Okay, I'll be honest. I hate some people.
I hate mean people.
I hate stupid people.
I hate rude people.
I hate incompetent people.
I'm not a mean person...right?
There is only so much I can handle before I feel my sanity start to break down and last Friday I finally hit that point.
So, I sat in my office and cried. The tears rolled down my cheeks and dripped onto my keyboard and the thought of having to come back and do it all again this week just made me cry harder.
I thought the office was empty so I let it all go. And then my co-worker walked in. She didn't notice my tears because I didn't look at her. I just kept typing. It was awful.
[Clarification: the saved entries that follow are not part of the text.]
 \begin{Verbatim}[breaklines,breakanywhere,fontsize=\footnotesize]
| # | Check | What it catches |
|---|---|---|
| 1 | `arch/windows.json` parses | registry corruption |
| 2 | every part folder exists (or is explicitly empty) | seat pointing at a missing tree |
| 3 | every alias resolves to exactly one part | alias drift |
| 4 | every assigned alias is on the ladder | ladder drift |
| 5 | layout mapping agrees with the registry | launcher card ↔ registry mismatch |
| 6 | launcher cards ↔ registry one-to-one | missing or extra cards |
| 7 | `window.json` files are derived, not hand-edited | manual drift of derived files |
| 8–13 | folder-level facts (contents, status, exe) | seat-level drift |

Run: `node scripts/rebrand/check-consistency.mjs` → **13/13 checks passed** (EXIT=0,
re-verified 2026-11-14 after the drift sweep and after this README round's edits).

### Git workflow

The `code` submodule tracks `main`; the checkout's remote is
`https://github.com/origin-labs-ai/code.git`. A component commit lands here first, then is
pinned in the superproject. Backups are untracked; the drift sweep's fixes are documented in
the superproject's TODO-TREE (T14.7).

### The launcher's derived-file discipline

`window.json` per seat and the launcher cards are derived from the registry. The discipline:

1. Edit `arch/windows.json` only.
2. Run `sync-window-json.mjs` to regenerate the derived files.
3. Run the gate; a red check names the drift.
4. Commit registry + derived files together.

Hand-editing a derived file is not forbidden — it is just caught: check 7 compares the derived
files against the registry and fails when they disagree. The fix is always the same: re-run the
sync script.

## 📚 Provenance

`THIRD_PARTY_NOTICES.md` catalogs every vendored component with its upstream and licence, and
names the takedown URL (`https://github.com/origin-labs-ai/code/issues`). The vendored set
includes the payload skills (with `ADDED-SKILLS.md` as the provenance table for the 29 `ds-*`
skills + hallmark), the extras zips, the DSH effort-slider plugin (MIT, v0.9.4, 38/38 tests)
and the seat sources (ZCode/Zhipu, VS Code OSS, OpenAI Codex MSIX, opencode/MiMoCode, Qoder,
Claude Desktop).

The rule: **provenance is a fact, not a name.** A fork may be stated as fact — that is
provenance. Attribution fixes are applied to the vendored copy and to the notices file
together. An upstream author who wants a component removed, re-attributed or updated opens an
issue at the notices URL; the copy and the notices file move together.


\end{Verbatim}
I've been working long hours for weeks now; skipping lunch breaks, taking work home, and staying late at the office. I'm exhausted.
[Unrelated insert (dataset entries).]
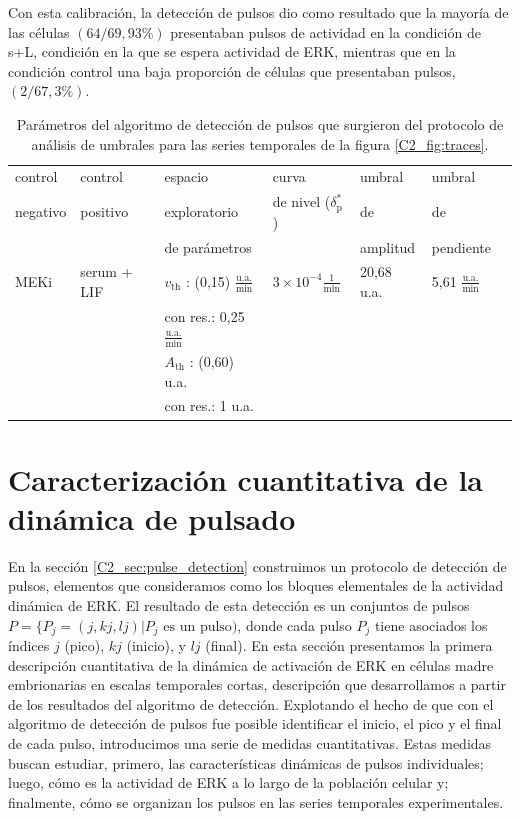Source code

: \documentclass[./main.tex]{subfiles}
\begin{document}
Con esta calibración, la detección de pulsos dio como resultado que la mayoría de las células $(64/69, 93\%)$ presentaban pulsos de actividad en la condición de s+L, condición en la que se espera actividad de ERK, mientras que en la condición control una baja proporción de células que presentaban pulsos, $(2/67, 3\%)$.

\begin{table}[htbp]
\begin{adjustwidth}{-0.5in}{-0.5in}%
\centering
\begin{tabular}{|l|l|l|l|l|l|l|}
\hline
 control & control & espacio & curva & umbral & umbral \\
 negativo & positivo & exploratorio & de nivel ($\delta_\text{p}^*$) & de & de \\
 &  & de parámetros & & amplitud & pendiente \\
\hline \hline
MEKi & serum + LIF & $v_{\text{th}}$ : (0,15) $\frac{\text{u.a.}}{\text{min}}$ & $3 \times 10^{-4} \frac{1}{\text{min}}$ & 20,68 u.a. & 5,61 $\frac{\text{u.a.}}{\text{min}}$ \\
 & & con res.: 0,25 $\frac{\text{u.a.}}{\text{min}}$ &  & & \\
 & & $A_{\text{th}}$ : (0,60) u.a. & & & \\
 & & con res.: 1 u.a. & & & \\
\hline
\end{tabular}
\end{adjustwidth}
\caption{Parámetros del algoritmo de detección de pulsos que surgieron del protocolo de análisis de umbrales para las series temporales de la figura \ref{C2_fig:traces}.}
\label{C2_tab:th_WT}
\end{table}


\section{Caracterización cuantitativa de la dinámica de pulsado}
\label{C2_sec:analisis}

En la sección \ref{C2_sec:pulse_detection} construimos un protocolo de detección de pulsos, elementos que consideramos como los bloques elementales de la actividad dinámica de ERK. El resultado de esta detección es un conjuntos de pulsos $P= \lbrace P_j=(j, kj, lj) | P_j \text{ es un pulso})$, donde cada pulso $P_j$ tiene asociados los índices $j$ (pico), $kj$ (inicio), y $lj$ (final). En esta sección presentamos la primera descripción cuantitativa de la dinámica de activación de ERK en células madre embrionarias en escalas temporales cortas, descripción que desarrollamos a partir de los resultados del algoritmo de detección. Explotando el hecho de que con el algoritmo de detección de pulsos fue posible identificar el inicio, el pico y el final de cada pulso, introducimos una serie de medidas cuantitativas. Estas medidas buscan estudiar, primero, las características dinámicas de pulsos individuales; luego, cómo es la actividad de ERK a lo largo de la población celular y; finalmente, cómo se organizan los pulsos en las series temporales experimentales.
 
\end{document}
I have until Thanksgiving to hit my next goal weight. I set that goal for myself and would really like to reach it. I'm starving.
I started getting up at 4:45 again to make time for exercise because I know that waiting until after work is a lost battle. I'm sore and grouchy.
It's only the second week of the semester and already my husband's schedule is beginning to take a toll on me. I'm stressed out.
Stress. Hunger. Fatigue.
That would make anyone a bit "on edge", right?
But, I'm not a mean person. Really I'm not.
I think my co-workers might think that I'm either
A. Completely strange or
B. A B&%$#@
Why, might they think this? Probably because I called the person who left colored paper in the copy machine a Schmoe. Or, maybe it was because I told my supervisor that I was going to be late to our meeting because it was 2:30 and I really needed to take my first bathroom break of the day. Or, perhaps they thought I was a bit grumpy when I trashed (no...vented about) another co-worker when she was out of the office (I know...totally immature and unprofessional).
Either way, I just hate the thought of people thinking that I'm a mean girl.
So, today I resolved to be nicer. I made the first pot of coffee. That's my good deed for the day. And, I feel a lot better (baby steps people).
Now, if I could just find my favorite pen I think today might actually be a good day.